A FOOL and HIS RICHES
Luke 12:13-21 [1 Timothy 6:6–10]
In verse 14 we find that Jesus, the great reconciler of people, would not take up his case. “But He said to him, “Man, who appointed Me a judge or arbitrator over you?”
Although ministry can all too often become mired in an attempt to right perceived wrongs, Jesus wisely said, “This is not My area of concern.” Jesus’ mission was too urgent, too important to be diverted to issues other men could settle. Jesus came to reconcile us to God and to each other, and not to reapportion wealth, nor to reinforce our own views of justice.
Jesus’ purpose was not to make bad men good or good men better. His purpose was to make dead men live, to see people born again and brought into the kingdom. Jesus was out to heal relationships between God and people, only then could they heal relationships between each other.
Countless times we think that if we only had more money we could prevent problems from coming our way. We think money would not only allow us to enjoy a better life, but that it would allow us to enjoy life better. The sooner we get over the illusion that more stuff means a better life the better off we will be. Then we can pursue true treasure, a deep and abiding relationship with Jesus.

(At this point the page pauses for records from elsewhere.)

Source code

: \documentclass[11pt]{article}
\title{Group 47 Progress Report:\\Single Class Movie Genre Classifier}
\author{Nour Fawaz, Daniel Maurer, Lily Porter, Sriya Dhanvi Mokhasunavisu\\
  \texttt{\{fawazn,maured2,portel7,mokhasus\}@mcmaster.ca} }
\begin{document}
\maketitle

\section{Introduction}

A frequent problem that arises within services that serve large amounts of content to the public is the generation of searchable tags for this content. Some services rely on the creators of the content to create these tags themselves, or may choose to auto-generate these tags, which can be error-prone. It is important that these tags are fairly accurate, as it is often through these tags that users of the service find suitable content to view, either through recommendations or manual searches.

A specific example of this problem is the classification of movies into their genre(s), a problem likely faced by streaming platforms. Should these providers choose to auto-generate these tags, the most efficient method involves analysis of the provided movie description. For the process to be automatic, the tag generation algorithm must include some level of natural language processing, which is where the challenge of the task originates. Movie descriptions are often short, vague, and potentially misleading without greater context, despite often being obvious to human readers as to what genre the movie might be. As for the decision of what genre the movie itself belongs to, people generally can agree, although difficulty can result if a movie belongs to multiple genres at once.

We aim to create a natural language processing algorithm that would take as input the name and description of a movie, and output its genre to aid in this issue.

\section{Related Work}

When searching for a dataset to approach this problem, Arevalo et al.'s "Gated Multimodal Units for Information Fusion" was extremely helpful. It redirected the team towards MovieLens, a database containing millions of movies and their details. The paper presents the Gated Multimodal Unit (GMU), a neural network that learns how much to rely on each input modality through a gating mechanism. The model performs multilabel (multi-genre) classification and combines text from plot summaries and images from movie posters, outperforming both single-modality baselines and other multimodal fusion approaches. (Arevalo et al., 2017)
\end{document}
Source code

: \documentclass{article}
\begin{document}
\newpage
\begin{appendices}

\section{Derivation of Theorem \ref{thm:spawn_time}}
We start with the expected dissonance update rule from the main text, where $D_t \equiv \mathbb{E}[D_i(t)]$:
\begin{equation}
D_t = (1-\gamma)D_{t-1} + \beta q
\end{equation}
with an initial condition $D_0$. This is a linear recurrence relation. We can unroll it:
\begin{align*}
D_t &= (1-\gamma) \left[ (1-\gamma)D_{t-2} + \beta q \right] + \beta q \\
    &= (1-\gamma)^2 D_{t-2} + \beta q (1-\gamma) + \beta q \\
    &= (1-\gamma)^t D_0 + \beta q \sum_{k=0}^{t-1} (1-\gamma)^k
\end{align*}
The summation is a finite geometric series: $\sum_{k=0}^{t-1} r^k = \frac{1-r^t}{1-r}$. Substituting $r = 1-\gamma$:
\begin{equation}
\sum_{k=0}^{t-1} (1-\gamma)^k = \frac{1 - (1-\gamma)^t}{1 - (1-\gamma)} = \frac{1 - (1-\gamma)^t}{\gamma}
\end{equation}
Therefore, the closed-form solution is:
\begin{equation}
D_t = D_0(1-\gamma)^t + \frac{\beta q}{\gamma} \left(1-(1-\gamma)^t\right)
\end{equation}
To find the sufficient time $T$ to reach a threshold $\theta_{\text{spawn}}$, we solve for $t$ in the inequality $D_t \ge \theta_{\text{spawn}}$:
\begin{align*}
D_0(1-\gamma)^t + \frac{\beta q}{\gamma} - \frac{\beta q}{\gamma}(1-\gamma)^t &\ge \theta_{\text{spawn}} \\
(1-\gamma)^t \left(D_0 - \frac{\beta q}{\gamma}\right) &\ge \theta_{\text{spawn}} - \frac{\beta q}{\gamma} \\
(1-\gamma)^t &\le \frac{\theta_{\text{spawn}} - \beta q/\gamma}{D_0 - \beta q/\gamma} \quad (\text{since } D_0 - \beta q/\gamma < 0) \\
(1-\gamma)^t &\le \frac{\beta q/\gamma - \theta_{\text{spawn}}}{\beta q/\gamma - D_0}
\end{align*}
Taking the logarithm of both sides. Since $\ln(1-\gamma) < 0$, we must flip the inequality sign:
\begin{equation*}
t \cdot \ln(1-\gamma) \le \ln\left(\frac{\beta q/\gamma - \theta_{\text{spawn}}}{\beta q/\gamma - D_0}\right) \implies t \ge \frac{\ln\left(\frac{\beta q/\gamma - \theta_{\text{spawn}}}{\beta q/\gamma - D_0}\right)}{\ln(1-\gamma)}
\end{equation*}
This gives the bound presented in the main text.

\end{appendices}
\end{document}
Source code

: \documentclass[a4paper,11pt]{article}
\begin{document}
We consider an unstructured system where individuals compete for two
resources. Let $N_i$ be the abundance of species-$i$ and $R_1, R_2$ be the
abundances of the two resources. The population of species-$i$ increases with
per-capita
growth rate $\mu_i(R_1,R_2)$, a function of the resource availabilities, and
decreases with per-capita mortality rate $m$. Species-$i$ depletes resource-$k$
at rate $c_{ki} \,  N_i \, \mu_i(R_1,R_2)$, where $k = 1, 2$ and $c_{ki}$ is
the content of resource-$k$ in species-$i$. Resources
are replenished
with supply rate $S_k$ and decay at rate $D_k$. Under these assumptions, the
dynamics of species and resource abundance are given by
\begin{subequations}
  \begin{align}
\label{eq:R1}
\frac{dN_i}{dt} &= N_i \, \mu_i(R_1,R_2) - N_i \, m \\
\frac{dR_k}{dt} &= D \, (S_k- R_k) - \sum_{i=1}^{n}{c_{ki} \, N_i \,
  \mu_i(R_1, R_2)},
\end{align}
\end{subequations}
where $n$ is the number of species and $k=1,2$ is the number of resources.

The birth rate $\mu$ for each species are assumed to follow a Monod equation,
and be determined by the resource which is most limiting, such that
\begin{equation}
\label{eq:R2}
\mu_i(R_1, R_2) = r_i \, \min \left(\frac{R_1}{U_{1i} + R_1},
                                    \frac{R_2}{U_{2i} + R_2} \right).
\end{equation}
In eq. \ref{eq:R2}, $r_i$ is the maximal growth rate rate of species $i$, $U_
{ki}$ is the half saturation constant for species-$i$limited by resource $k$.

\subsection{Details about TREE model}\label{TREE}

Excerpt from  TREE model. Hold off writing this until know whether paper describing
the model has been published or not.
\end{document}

Jesus uses this opportunity to teach us in verse 15 that possessions do not give life its meaning. Desiring possessions can become a dictator in our life filling us with greed. “Then He said to them, “Beware, and be on your guard against every form of greed; for not even when one has an abundance does his life consist of his possessions.”
Jesus uses this interruption as an opportunity to teach His disciples where the focus should be as He warns them and us of the deceitfulness of riches. In a world as affluent as ours where everyone seem to be seeking more and more temporary and fleeting stuff the warning against greed has never been more needed. The Bible calls this pursuit of stuff greed.
So, what is greed or covetousness? It is simply wanting more when we already have enough. Jesus said it is a sin of which we must be so careful. Not only is it one of the Ten Commandments, it is the root of all evil. The Greek word for covetous in 2 Timothy 3:2 is the same as “love of money in 1 Tim. 6:10. Jesus then tells a parable to explain why we need to guard against all kinds of greed; apparently there are many types of greedy desires.